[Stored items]
*** Begin section ***

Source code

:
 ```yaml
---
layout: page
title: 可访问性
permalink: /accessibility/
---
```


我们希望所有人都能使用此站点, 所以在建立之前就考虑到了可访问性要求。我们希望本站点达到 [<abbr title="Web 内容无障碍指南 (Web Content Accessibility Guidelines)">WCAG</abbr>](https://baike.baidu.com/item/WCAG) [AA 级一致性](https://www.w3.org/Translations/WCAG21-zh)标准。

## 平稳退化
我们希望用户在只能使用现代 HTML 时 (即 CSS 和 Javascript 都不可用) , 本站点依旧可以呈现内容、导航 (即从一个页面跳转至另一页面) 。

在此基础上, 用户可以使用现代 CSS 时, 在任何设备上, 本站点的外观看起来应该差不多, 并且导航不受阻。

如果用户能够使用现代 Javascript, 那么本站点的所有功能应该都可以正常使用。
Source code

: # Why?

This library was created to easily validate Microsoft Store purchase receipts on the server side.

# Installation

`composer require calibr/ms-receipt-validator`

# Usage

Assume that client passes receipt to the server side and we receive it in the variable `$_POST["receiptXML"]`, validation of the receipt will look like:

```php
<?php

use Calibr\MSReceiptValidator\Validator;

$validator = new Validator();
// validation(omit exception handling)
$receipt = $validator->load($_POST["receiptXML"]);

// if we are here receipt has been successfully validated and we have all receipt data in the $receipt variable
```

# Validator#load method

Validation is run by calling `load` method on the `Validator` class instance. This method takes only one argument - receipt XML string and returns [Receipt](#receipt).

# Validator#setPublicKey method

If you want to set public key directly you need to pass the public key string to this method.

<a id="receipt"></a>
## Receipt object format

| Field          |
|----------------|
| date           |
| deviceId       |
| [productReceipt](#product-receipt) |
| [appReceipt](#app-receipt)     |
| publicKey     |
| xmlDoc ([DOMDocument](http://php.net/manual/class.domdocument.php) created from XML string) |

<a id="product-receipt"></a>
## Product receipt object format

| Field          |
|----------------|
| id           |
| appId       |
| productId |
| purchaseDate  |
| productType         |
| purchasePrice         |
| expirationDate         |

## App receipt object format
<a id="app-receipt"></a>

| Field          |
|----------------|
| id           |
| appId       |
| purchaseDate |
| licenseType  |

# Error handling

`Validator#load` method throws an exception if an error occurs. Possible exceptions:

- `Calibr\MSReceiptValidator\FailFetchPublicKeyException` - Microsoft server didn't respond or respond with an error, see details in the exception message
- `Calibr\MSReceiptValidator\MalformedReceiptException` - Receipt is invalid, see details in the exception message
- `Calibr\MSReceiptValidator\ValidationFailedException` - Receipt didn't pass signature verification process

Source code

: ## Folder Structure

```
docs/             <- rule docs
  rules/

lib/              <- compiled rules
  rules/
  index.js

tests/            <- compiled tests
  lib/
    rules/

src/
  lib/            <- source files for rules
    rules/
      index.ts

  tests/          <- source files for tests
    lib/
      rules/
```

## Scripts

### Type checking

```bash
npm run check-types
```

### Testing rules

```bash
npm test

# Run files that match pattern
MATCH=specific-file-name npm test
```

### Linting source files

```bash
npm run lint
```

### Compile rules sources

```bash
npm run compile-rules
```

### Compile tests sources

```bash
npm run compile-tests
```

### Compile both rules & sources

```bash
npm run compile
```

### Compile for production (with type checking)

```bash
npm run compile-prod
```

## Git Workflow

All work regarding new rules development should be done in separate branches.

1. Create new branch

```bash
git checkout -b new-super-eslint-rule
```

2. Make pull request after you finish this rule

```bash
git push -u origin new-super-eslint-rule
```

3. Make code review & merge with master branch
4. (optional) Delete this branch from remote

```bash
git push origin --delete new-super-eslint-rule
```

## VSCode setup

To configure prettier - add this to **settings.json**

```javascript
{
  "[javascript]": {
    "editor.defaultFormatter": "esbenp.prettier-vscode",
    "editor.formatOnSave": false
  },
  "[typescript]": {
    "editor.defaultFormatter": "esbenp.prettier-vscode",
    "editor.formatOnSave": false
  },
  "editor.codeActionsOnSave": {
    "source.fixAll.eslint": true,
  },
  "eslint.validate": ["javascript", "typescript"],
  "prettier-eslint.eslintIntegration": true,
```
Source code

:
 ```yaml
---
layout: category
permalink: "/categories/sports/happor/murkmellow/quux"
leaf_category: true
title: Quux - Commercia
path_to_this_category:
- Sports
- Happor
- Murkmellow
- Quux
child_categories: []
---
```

*** End section ***

-- GOAL OF THE EXERCISE --
Retype the data in full, precisely as given.

-- EXERCISE RESPONSE --
Source code

:
 ```yaml
---
layout: page
title: 可访问性
permalink: /accessibility/
---
```


我们希望所有人都能使用此站点, 所以在建立之前就考虑到了可访问性要求。我们希望本站点达到 [<abbr title="Web 内容无障碍指南 (Web Content Accessibility Guidelines)">WCAG</abbr>](https://baike.baidu.com/item/WCAG) [AA 级一致性](https://www.w3.org/Translations/WCAG21-zh)标准。

## 平稳退化
我们希望用户在只能使用现代 HTML 时 (即 CSS 和 Javascript 都不可用) , 本站点依旧可以呈现内容、导航 (即从一个页面跳转至另一页面) 。

在此基础上, 用户可以使用现代 CSS 时, 在任何设备上, 本站点的外观看起来应该差不多, 并且导航不受阻。

如果用户能够使用现代 Javascript, 那么本站点的所有功能应该都可以正常使用。
Source code

: # Why?

This library was created to easily validate Microsoft Store purchase receipts on the server side.

# Installation

`composer require calibr/ms-receipt-validator`

# Usage

Assume that client passes receipt to the server side and we receive it in the variable `$_POST["receiptXML"]`, validation of the receipt will look like:

```php
<?php

use Calibr\MSReceiptValidator\Validator;

$validator = new Validator();
// validation(omit exception handling)
$receipt = $validator->load($_POST["receiptXML"]);

// if we are here receipt has been successfully validated and we have all receipt data in the $receipt variable
```

# Validator#load method

Validation is run by calling `load` method on the `Validator` class instance. This method takes only one argument - receipt XML string and returns [Receipt](#receipt).

# Validator#setPublicKey method

If you want to set public key directly you need to pass the public key string to this method.

<a id="receipt"></a>
## Receipt object format

| Field          |
|----------------|
| date           |
| deviceId       |
| [productReceipt](#product-receipt) |
| [appReceipt](#app-receipt)     |
| publicKey     |
| xmlDoc ([DOMDocument](http://php.net/manual/class.domdocument.php) created from XML string) |

<a id="product-receipt"></a>
## Product receipt object format

| Field          |
|----------------|
| id           |
| appId       |
| productId |
| purchaseDate  |
| productType         |
| purchasePrice         |
| expirationDate         |

## App receipt object format
<a id="app-receipt"></a>

| Field          |
|----------------|
| id           |
| appId       |
| purchaseDate |
| licenseType  |

# Error handling

`Validator#load` method throws an exception if an error occurs. Possible exceptions:

- `Calibr\MSReceiptValidator\FailFetchPublicKeyException` - Microsoft server didn't respond or respond with an error, see details in the exception message
- `Calibr\MSReceiptValidator\MalformedReceiptException` - Receipt is invalid, see details in the exception message
- `Calibr\MSReceiptValidator\ValidationFailedException` - Receipt didn't pass signature verification process

Source code

: ## Folder Structure

```
docs/             <- rule docs
  rules/

lib/              <- compiled rules
  rules/
  index.js

tests/            <- compiled tests
  lib/
    rules/

src/
  lib/            <- source files for rules
    rules/
      index.ts

  tests/          <- source files for tests
    lib/
      rules/
```

## Scripts

### Type checking

```bash
npm run check-types
```

### Testing rules

```bash
npm test

# Run files that match pattern
MATCH=specific-file-name npm test
```

### Linting source files

```bash
npm run lint
```

### Compile rules sources

```bash
npm run compile-rules
```

### Compile tests sources

```bash
npm run compile-tests
```

### Compile both rules & sources

```bash
npm run compile
```

### Compile for production (with type checking)

```bash
npm run compile-prod
```

## Git Workflow

All work regarding new rules development should be done in separate branches.

1. Create new branch

```bash
git checkout -b new-super-eslint-rule
```

2. Make pull request after you finish this rule

```bash
git push -u origin new-super-eslint-rule
```

3. Make code review & merge with master branch
4. (optional) Delete this branch from remote

```bash
git push origin --delete new-super-eslint-rule
```

## VSCode setup

To configure prettier - add this to **settings.json**

```javascript
{
  "[javascript]": {
    "editor.defaultFormatter": "esbenp.prettier-vscode",
    "editor.formatOnSave": false
  },
  "[typescript]": {
    "editor.defaultFormatter": "esbenp.prettier-vscode",
    "editor.formatOnSave": false
  },
  "editor.codeActionsOnSave": {
    "source.fixAll.eslint": true,
  },
  "eslint.validate": ["javascript", "typescript"],
  "prettier-eslint.eslintIntegration": true,
```
Source code

:
 ```yaml
---
layout: category
permalink: "/categories/sports/happor/murkmellow/quux"
leaf_category: true
title: Quux - Commercia
path_to_this_category:
- Sports
- Happor
- Murkmellow
- Quux
child_categories: []
---
```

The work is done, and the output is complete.